Records excerpted from a collection
________

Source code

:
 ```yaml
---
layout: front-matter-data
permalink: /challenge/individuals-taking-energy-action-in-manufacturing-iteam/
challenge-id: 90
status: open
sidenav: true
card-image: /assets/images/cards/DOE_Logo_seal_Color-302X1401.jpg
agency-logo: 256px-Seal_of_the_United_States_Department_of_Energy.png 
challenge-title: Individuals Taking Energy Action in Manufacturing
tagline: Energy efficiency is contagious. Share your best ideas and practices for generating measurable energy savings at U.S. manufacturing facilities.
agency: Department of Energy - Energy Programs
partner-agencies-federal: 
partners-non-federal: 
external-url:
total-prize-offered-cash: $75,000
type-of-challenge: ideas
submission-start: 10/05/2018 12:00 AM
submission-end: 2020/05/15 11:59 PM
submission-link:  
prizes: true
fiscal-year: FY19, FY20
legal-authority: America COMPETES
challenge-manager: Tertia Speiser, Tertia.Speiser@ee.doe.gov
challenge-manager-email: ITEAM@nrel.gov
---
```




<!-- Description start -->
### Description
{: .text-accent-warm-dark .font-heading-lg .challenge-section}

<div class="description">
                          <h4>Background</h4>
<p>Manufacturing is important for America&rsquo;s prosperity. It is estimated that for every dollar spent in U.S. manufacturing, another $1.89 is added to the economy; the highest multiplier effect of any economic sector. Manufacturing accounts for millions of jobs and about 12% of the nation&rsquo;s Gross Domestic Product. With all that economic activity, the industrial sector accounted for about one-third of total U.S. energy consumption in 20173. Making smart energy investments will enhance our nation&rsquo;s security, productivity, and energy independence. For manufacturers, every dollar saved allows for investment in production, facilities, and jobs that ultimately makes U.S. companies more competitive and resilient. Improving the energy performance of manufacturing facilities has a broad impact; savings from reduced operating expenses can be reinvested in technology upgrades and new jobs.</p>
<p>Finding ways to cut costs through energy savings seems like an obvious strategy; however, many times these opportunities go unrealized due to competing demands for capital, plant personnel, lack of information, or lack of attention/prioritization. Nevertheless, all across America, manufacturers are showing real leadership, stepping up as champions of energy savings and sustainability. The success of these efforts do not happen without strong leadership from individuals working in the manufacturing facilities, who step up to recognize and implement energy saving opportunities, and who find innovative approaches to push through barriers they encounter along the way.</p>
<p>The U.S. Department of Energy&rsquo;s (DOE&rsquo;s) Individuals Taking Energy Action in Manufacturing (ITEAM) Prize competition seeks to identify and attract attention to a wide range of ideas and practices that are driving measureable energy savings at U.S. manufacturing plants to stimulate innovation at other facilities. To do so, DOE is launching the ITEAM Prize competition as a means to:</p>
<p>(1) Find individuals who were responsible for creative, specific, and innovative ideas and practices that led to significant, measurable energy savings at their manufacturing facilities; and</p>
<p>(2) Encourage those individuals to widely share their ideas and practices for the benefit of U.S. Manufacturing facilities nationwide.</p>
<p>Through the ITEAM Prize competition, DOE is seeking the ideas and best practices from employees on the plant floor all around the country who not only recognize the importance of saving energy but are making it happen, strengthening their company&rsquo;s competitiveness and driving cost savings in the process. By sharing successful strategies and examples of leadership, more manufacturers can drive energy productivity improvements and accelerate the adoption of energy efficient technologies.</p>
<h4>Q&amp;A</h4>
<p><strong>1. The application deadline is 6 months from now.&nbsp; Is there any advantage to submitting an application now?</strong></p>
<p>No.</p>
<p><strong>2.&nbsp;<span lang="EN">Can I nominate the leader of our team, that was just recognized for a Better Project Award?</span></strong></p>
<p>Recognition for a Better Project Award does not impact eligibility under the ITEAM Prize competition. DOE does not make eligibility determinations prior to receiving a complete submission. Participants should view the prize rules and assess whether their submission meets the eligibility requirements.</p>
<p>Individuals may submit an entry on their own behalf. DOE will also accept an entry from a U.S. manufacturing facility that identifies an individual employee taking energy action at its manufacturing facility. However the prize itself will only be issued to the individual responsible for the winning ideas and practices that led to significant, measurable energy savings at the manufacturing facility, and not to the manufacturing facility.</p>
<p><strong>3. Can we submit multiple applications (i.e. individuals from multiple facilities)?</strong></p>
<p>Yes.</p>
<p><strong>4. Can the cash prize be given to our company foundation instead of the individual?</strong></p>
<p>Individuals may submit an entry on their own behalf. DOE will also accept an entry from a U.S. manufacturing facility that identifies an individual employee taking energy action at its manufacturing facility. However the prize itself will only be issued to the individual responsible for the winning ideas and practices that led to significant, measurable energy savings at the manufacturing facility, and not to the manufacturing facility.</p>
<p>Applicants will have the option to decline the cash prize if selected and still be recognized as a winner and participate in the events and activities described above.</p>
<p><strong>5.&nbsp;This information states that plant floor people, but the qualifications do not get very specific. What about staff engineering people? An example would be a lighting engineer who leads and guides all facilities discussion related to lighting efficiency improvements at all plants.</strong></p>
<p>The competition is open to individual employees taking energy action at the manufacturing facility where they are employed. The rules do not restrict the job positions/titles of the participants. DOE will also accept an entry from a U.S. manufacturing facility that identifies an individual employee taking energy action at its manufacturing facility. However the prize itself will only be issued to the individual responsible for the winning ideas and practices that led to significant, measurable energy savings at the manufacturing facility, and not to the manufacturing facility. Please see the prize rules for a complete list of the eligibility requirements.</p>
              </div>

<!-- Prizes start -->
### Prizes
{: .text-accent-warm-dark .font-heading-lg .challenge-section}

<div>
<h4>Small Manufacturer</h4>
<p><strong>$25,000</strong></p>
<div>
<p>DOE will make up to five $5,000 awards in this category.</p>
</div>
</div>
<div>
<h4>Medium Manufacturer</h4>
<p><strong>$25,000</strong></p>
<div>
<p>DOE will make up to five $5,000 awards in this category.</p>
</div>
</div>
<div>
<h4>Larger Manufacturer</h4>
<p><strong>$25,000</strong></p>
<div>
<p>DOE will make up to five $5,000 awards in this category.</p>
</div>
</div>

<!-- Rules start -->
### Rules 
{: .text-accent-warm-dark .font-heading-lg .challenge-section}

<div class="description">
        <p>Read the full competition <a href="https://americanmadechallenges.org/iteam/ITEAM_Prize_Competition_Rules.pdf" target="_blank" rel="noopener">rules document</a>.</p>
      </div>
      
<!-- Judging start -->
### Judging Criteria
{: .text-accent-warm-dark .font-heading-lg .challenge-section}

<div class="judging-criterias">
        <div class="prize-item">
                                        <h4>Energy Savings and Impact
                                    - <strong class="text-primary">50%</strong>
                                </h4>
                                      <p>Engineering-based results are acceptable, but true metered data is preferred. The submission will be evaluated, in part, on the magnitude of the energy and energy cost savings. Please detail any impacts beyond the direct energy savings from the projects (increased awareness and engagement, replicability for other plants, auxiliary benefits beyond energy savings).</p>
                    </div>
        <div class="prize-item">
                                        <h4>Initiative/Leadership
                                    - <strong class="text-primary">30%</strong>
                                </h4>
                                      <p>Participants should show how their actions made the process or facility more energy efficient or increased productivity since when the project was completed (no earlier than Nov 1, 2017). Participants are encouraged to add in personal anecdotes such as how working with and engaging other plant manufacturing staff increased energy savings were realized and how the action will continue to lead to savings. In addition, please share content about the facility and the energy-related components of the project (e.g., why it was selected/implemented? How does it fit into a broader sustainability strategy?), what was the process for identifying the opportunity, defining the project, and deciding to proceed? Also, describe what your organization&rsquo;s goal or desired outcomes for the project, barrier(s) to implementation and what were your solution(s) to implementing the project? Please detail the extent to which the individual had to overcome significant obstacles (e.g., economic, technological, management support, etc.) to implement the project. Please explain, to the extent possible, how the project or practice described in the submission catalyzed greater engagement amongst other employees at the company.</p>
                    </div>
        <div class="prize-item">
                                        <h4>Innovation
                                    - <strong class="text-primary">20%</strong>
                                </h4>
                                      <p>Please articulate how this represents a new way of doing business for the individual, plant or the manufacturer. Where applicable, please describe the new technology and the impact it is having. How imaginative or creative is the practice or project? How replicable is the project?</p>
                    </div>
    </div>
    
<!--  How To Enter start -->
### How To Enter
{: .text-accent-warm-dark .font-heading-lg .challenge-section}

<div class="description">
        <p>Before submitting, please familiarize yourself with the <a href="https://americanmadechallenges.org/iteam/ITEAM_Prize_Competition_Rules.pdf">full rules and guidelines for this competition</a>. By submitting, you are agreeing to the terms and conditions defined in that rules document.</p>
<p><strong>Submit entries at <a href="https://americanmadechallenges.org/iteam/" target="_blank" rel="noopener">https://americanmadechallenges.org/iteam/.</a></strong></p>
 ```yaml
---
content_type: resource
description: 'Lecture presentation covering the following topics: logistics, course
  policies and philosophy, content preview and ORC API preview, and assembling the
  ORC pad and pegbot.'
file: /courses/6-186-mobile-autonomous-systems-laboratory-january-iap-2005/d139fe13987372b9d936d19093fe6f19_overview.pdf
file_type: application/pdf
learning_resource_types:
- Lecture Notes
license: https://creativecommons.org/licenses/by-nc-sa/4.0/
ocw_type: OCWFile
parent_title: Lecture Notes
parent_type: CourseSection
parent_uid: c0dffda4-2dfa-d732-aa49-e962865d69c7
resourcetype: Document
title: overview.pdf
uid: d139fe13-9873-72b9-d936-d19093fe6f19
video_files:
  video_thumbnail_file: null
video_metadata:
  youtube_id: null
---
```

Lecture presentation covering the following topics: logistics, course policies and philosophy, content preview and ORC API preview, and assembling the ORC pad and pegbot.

________

→ WHAT YOU SHOULD DO:
Using the entries shown above, reproduce verbatim the lines from the line bearing "<p>Recognition for a" to the line bearing "<p><strong>5.&nbsp;This information states", inclusive.

→ WRITTEN SOLUTION:
<p>Recognition for a Better Project Award does not impact eligibility under the ITEAM Prize competition. DOE does not make eligibility determinations prior to receiving a complete submission. Participants should view the prize rules and assess whether their submission meets the eligibility requirements.</p>
<p>Individuals may submit an entry on their own behalf. DOE will also accept an entry from a U.S. manufacturing facility that identifies an individual employee taking energy action at its manufacturing facility. However the prize itself will only be issued to the individual responsible for the winning ideas and practices that led to significant, measurable energy savings at the manufacturing facility, and not to the manufacturing facility.</p>
<p><strong>3. Can we submit multiple applications (i.e. individuals from multiple facilities)?</strong></p>
<p>Yes.</p>
<p><strong>4. Can the cash prize be given to our company foundation instead of the individual?</strong></p>
<p>Individuals may submit an entry on their own behalf. DOE will also accept an entry from a U.S. manufacturing facility that identifies an individual employee taking energy action at its manufacturing facility. However the prize itself will only be issued to the individual responsible for the winning ideas and practices that led to significant, measurable energy savings at the manufacturing facility, and not to the manufacturing facility.</p>
<p>Applicants will have the option to decline the cash prize if selected and still be recognized as a winner and participate in the events and activities described above.</p>
<p><strong>5.&nbsp;This information states that plant floor people, but the qualifications do not get very specific. What about staff engineering people? An example would be a lighting engineer who leads and guides all facilities discussion related to lighting efficiency improvements at all plants.</strong></p>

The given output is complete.